Moving the Divorce Forward
While you are waiting for your child to be born, you can start the divorce process to help dispense with some of the mandatory waiting periods. To divorce in Arkansas, you or your spouse must have lived in the state for the previous 60 days leading up to filing the action. Arkansas recognizes fault grounds for divorce, including adultery, as well as the no fault ground of living separate and apart for at least 18 months. The filing process requires completing a Complaint for Divorce and notifying your spouse. Your spouse then has 30 days to respond in writing. Even if your spouse responds sooner, no divorce may be granted in Arkansas until at least 30 days has passed since filing. You cannot request a final hearing until all of these waiting periods have been satisfied.

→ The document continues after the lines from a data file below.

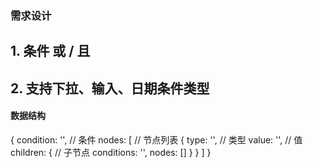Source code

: ### 需求设计
  ## 1. 条件 或 / 且
  ## 2. 支持下拉、输入、日期条件类型

#### 数据结构
{
    condition: '', // 条件
    nodes: [       // 节点列表
      {
        type: '',  // 类型
        value: '', // 值
        children: { // 子节点
          conditions: '',
          nodes: []
        }
      }
    ]
}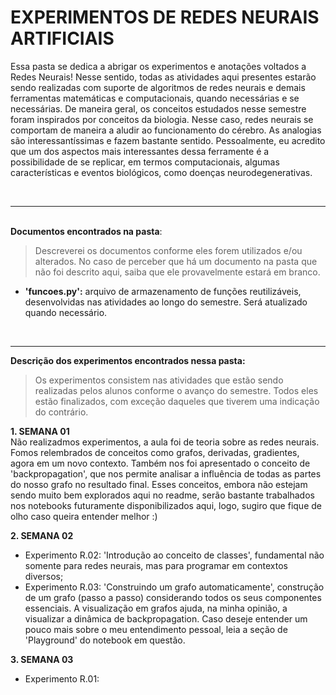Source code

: # **EXPERIMENTOS DE REDES NEURAIS ARTIFICIAIS** 

<justify> Essa pasta se dedica a abrigar os experimentos e anotações voltados a Redes Neurais! Nesse sentido, todas as atividades aqui presentes estarão sendo realizadas com suporte de algoritmos de redes neurais e demais ferramentas matemáticas e computacionais, quando necessárias e se necessárias.
De maneira geral, os conceitos estudados nesse semestre foram inspirados por conceitos da biologia. Nesse caso, redes neurais se comportam de maneira a aludir ao funcionamento do cérebro. As analogias são interessantíssimas e fazem bastante sentido. Pessoalmente, eu acredito que um dos aspectos mais interessantes dessa ferramente é a possibilidade de se replicar, em termos computacionais, algumas características e eventos biológicos, como doenças neurodegenerativas. </justify>

<br>
<hr>

<br> **Documentos encontrados na pasta**:

> Descreverei os documentos conforme eles forem utilizados e/ou alterados. No caso de perceber que há um documento na pasta que não foi descrito aqui, saiba que ele provavelmente estará em branco. 

- **'funcoes.py':** arquivo de armazenamento de funções reutilizáveis, desenvolvidas nas atividades ao longo do semestre. Será atualizado quando necessário.

<br>
<hr>

**Descrição dos experimentos encontrados nessa pasta:**

> Os experimentos consistem nas atividades que estão sendo realizadas pelos alunos conforme o avanço do semestre. Todos eles estão finalizados, com exceção daqueles que tiverem uma indicação do contrário.

**1. SEMANA 01**
<br> Não realizadmos experimentos, a aula foi de teoria sobre as redes neurais. Fomos relembrados de conceitos como grafos, derivadas, gradientes, agora em um novo contexto. Também nos foi apresentado o conceito de 'backpropagation', que nos permite analisar a influência de todas as partes do nosso grafo no resultado final. Esses conceitos, embora não estejam sendo muito bem explorados aqui no readme, serão bastante trabalhados nos notebooks futuramente disponibilizados aqui, logo, sugiro que fique de olho caso queira entender melhor :)

**2. SEMANA 02**
- Experimento R.02: 'Introdução ao conceito de classes', fundamental não somente para redes neurais, mas para programar em contextos diversos;
- Experimento R.03: 'Construindo um grafo automaticamente', construção de um grafo (passo a passo) considerando todos os seus componentes essenciais. A visualização em grafos ajuda, na minha opinião, a visualizar a dinâmica de backpropagation. Caso deseje entender um pouco mais sobre o meu entendimento pessoal, leia a seção de 'Playground' do notebook em questão.

**3. SEMANA 03**
- Experimento R.01:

If the relationship between you and your spouse is amicable and paternity is not in dispute, you may attempt to reach agreement on the major issues related to the divorce while waiting for the child to be born. These issues include property division, spousal support, custody and child support. If all issues can be resolved, you may draft a written agreement, which will form the basis for your obligations after the divorce is granted. This results in what is known as an uncontested divorce in Arkansas, and the agreement will become part of the divorce decree if the judge concludes that custody and support are in the best interests of the child and the property division is fair to both spouses.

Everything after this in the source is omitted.